Having knowledge of many different experiences is important to her because “you have to be as smart as the characters in your novel”.
Always on hand is a notebook in which Kingsolver is constantly adding snippets of information she comes across in her travels or while talking to people.
In South Africa, she encountered a large scorpion and a puffadder. These encounters and her different reactions to the creatures went down in her notebook. Who knows, we may meet one of these creatures in her next novel.
It is all about using experiences to clarify themes, building a good plot, attending to the craft of writing and making her characters as real as she can.
“With a novel you can invite people in – (people) that didn’t know they would be interested in particular issues like climate change, post colonialism.
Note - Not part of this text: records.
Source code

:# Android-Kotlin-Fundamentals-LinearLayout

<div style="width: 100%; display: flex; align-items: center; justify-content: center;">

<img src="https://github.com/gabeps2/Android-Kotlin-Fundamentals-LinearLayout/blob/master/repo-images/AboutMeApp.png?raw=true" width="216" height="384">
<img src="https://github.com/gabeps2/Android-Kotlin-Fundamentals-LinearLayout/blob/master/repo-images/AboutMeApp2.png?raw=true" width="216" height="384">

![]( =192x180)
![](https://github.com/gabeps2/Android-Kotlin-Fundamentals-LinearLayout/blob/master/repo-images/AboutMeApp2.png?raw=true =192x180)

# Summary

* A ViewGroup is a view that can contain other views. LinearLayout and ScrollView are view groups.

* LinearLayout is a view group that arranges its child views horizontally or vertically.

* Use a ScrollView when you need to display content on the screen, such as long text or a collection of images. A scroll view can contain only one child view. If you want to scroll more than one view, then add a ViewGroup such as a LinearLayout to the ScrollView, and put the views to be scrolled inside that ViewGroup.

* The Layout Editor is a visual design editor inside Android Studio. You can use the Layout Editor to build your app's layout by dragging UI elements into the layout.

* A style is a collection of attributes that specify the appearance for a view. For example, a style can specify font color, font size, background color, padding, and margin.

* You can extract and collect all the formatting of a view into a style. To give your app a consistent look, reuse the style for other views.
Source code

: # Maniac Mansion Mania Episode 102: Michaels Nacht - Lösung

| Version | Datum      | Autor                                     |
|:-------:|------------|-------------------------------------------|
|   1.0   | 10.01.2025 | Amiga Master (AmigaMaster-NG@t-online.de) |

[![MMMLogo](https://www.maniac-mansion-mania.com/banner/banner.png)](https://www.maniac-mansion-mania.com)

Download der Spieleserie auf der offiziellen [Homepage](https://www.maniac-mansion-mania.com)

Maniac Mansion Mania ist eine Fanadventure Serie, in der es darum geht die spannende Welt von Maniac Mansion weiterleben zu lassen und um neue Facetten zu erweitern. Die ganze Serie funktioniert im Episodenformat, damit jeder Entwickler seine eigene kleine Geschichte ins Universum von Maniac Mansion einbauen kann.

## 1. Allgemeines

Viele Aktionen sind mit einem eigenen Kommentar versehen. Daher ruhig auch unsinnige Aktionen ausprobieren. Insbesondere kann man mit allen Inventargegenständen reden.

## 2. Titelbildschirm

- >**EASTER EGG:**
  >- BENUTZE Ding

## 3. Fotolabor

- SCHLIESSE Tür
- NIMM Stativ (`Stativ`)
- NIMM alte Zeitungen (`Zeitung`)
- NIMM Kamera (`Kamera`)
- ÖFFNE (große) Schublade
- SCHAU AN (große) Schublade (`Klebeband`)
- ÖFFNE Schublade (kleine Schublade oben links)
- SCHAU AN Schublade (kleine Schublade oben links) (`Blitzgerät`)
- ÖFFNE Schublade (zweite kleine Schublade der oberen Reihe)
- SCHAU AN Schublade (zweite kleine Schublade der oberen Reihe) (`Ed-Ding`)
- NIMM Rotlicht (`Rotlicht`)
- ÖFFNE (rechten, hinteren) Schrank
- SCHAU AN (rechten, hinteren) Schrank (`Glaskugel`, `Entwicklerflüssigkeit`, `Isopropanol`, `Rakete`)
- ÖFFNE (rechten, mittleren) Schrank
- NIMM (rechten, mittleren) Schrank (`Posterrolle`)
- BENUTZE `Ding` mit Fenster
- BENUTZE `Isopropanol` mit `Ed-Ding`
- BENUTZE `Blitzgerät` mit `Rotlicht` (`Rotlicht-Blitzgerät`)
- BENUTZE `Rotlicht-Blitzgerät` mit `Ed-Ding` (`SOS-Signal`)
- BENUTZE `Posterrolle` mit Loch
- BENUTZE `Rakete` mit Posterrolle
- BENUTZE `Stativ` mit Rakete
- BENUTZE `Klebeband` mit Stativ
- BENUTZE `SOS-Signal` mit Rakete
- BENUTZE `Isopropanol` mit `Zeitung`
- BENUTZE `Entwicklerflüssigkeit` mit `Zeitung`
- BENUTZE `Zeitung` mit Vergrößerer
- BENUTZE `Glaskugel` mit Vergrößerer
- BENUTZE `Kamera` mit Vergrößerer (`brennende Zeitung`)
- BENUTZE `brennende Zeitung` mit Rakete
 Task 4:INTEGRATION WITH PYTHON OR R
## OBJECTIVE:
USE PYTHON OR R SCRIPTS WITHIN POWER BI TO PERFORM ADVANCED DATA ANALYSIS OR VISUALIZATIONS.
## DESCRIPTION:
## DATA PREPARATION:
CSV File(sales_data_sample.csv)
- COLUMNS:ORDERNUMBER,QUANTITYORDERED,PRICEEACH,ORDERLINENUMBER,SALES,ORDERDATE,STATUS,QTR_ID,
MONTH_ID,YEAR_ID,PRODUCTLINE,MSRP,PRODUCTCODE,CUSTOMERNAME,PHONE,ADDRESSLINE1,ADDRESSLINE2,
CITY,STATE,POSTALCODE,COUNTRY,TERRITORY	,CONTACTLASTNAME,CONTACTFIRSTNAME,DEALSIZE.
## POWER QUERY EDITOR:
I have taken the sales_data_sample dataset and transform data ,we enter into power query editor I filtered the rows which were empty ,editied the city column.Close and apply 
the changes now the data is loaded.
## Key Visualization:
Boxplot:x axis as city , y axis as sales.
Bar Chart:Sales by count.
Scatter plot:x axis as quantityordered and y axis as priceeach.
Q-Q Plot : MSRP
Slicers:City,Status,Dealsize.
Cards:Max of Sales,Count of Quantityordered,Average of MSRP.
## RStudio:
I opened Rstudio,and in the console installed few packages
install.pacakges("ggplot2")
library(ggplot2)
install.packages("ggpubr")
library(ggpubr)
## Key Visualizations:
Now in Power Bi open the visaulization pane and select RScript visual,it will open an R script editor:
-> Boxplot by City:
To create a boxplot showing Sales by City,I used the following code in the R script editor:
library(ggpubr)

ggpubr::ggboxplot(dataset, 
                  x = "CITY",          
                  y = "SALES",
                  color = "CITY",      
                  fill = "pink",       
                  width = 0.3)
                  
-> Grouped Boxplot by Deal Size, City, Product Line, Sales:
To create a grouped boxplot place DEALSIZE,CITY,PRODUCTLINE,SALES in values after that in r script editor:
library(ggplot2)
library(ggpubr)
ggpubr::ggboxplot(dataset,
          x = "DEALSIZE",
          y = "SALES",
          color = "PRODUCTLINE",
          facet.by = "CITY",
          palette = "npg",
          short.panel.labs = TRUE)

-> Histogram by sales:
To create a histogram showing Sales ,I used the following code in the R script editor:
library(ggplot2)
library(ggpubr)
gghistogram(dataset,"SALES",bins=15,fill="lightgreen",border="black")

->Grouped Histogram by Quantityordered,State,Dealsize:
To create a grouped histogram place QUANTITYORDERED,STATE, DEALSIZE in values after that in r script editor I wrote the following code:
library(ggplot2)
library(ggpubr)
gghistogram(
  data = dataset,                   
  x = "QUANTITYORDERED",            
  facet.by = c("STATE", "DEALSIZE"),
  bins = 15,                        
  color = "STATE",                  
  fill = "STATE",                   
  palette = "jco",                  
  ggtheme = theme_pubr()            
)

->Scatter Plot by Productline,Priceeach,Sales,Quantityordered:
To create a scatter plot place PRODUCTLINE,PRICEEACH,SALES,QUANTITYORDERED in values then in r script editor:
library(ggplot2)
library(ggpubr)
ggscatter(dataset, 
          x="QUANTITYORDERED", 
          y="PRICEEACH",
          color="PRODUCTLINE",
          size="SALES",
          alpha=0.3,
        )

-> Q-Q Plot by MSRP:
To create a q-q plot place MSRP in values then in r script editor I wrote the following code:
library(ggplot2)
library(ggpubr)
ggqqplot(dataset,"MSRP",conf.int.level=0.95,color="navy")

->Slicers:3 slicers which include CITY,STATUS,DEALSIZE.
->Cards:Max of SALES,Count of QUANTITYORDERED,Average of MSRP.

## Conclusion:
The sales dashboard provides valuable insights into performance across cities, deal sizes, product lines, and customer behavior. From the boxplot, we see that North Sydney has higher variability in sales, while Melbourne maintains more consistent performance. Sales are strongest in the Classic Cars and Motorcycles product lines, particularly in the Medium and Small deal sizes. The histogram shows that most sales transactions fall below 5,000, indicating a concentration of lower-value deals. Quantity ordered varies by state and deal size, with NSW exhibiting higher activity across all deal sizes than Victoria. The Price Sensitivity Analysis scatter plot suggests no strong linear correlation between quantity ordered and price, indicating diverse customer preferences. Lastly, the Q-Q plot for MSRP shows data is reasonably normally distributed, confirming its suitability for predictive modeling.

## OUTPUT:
“The information goes to the heart and creates empathy in the reader. Disturbing realities become your own problems.”
Fans of her novel, The Poisonwood Bible, may be pleased to know Kingsolver is currently working on a screen adaptation that will be filmed soon.
She has no illusions that a film will not be the same as reading the novel itself.
She doesn’t expect people who read the book and liked it to like the movie – in fact she thinks they may be very disappointed.
But she says she has to be realistic that millions of people will not read her book, so the film is a chance for them to access her work.
But because she herself is writing the screenplay, she is determined to put the heart of the novel into the screenplay.
For fans of her novels, rest assured she still has time to write, and she promises a new novel is in the making. So watch out for it.